Sources: NPR, Bloomberg, DSM-5, NIH — March 2026
Last week, a Los Angeles jury found Meta and Google liable for the mental health damage caused by Instagram and YouTube. The plaintiff, a 20-year-old woman who started using these platforms at age 6, was awarded $6 million in damages. The jury didn’t just rule against the companies. They ruled that the apps themselves are defective products, deliberately engineered to create addiction in children.
The tobacco industry spent decades arguing that the link between smoking and cancer was inconclusive, that individual choice was the real issue, and that public health groups were being alarmist. It took a generation of litigation, internal document leaks, and jury verdicts before the industry was forced to change. The pattern of what’s happening with social media looks familiar.
Internal documents shown at trial revealed Meta executives tracking how to “bring teens in as tweens,” and noting that 11-year-olds were four times more likely to return to Instagram than competing apps, despite the platform’s own minimum age of 13. The plaintiff testified that she withdrew from family, developed depression and body dysmorphia, and ran to the bathroom at school to check her like counts. Her lawyers didn’t argue about the content she saw. They argued about the architecture: the infinite scroll, the autoplay, the beauty filters, the notifications. That’s what the jury said caused the harm.

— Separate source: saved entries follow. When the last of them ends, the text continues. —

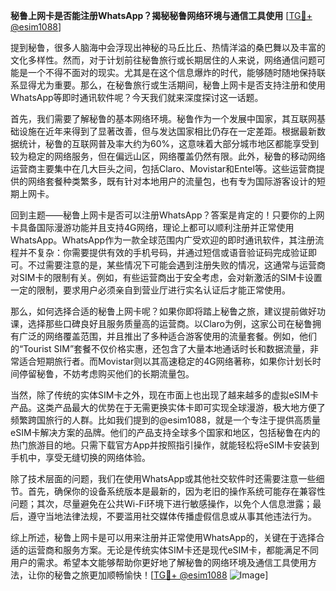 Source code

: **秘鲁上网卡是否能注册WhatsApp？揭秘秘鲁网络环境与通信工具使用** [[TG💪+ @esim1088](https://t.me/s/esim1088)]

提到秘鲁，很多人脑海中会浮现出神秘的马丘比丘、热情洋溢的桑巴舞以及丰富的文化多样性。然而，对于计划前往秘鲁旅行或长期居住的人来说，网络通信问题可能是一个不得不面对的现实。尤其是在这个信息爆炸的时代，能够随时随地保持联系显得尤为重要。那么，在秘鲁旅行或生活期间，秘鲁上网卡是否支持注册和使用WhatsApp等即时通讯软件呢？今天我们就来深度探讨这一话题。

首先，我们需要了解秘鲁的基本网络环境。秘鲁作为一个发展中国家，其互联网基础设施在近年来得到了显著改善，但与发达国家相比仍存在一定差距。根据最新数据统计，秘鲁的互联网普及率大约为60%，这意味着大部分城市地区都能享受到较为稳定的网络服务，但在偏远山区，网络覆盖仍然有限。此外，秘鲁的移动网络运营商主要集中在几大巨头之间，包括Claro、Movistar和Entel等。这些运营商提供的网络套餐种类繁多，既有针对本地用户的流量包，也有专为国际游客设计的短期上网卡。

回到主题——秘鲁上网卡是否可以注册WhatsApp？答案是肯定的！只要你的上网卡具备国际漫游功能并且支持4G网络，理论上都可以顺利注册并正常使用WhatsApp。WhatsApp作为一款全球范围内广受欢迎的即时通讯软件，其注册流程并不复杂：你需要提供有效的手机号码，并通过短信或语音验证码完成验证即可。不过需要注意的是，某些情况下可能会遇到注册失败的情况，这通常与运营商对SIM卡的限制有关。例如，有些运营商出于安全考虑，会对新激活的SIM卡设置一定的限制，要求用户必须亲自到营业厅进行实名认证后才能正常使用。

那么，如何选择合适的秘鲁上网卡呢？如果你即将踏上秘鲁之旅，建议提前做好功课，选择那些口碑良好且服务质量高的运营商。以Claro为例，这家公司在秘鲁拥有广泛的网络覆盖范围，并且推出了多种适合游客使用的流量套餐。例如，他们的“Tourist SIM”套餐不仅价格实惠，还包含了大量本地通话时长和数据流量，非常适合短期旅行者。而Movistar则以其高速稳定的4G网络著称，如果你计划长时间停留秘鲁，不妨考虑购买他们的长期流量包。

当然，除了传统的实体SIM卡之外，现在市面上也出现了越来越多的虚拟eSIM卡产品。这类产品最大的优势在于无需更换实体卡即可实现全球漫游，极大地方便了频繁跨国旅行的人群。比如我们提到的@esim1088，就是一个专注于提供高质量eSIM卡解决方案的品牌。他们的产品支持全球多个国家和地区，包括秘鲁在内的热门旅游目的地。只需下载官方App并按照指引操作，就能轻松将eSIM卡安装到手机中，享受无缝切换的网络体验。

除了技术层面的问题，我们在使用WhatsApp或其他社交软件时还需要注意一些细节。首先，确保你的设备系统版本是最新的，因为老旧的操作系统可能存在兼容性问题；其次，尽量避免在公共Wi-Fi环境下进行敏感操作，以免个人信息泄露；最后，遵守当地法律法规，不要滥用社交媒体传播虚假信息或从事其他违法行为。

综上所述，秘鲁上网卡是可以用来注册并正常使用WhatsApp的，关键在于选择合适的运营商和服务方案。无论是传统实体SIM卡还是现代eSIM卡，都能满足不同用户的需求。希望本文能够帮助你更好地了解秘鲁的网络环境及通信工具使用方法，让你的秘鲁之旅更加顺畅愉快！[[TG💪+ @esim1088](https://t.me/s/esim1088) ![Image](https://i.postimg.cc/4NQfJmqS/Snipaste-2025-05-13-00-14-12.png)]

This verdict is tied to roughly 2,000 other pending lawsuits. The dam is starting to break.
Here’s what the treatment industry needs to sit with: the DSM-5 still does not formally recognize social media addiction as a diagnosable condition. That means most facilities have no standardized framework, no dedicated programs, and no insurance pathway for treating it as a primary condition. Researchers at the National Institutes of Health have already identified a significant gap in evidence-based interventions specifically designed for adolescents with problematic social media use.
The skepticism among parents is real and understandable. The same skepticism existed around substance use disorders a generation ago. That skepticism didn’t make the problem go away. It just delayed the response.
More verdicts are coming. At some point, payers will start asking whether facilities have programs designed specifically for clients presenting with adolescent behavioral addiction tied to social media. The question worth asking now is whether the industry is ready to have that conversation, or whether it will wait until it has no choice.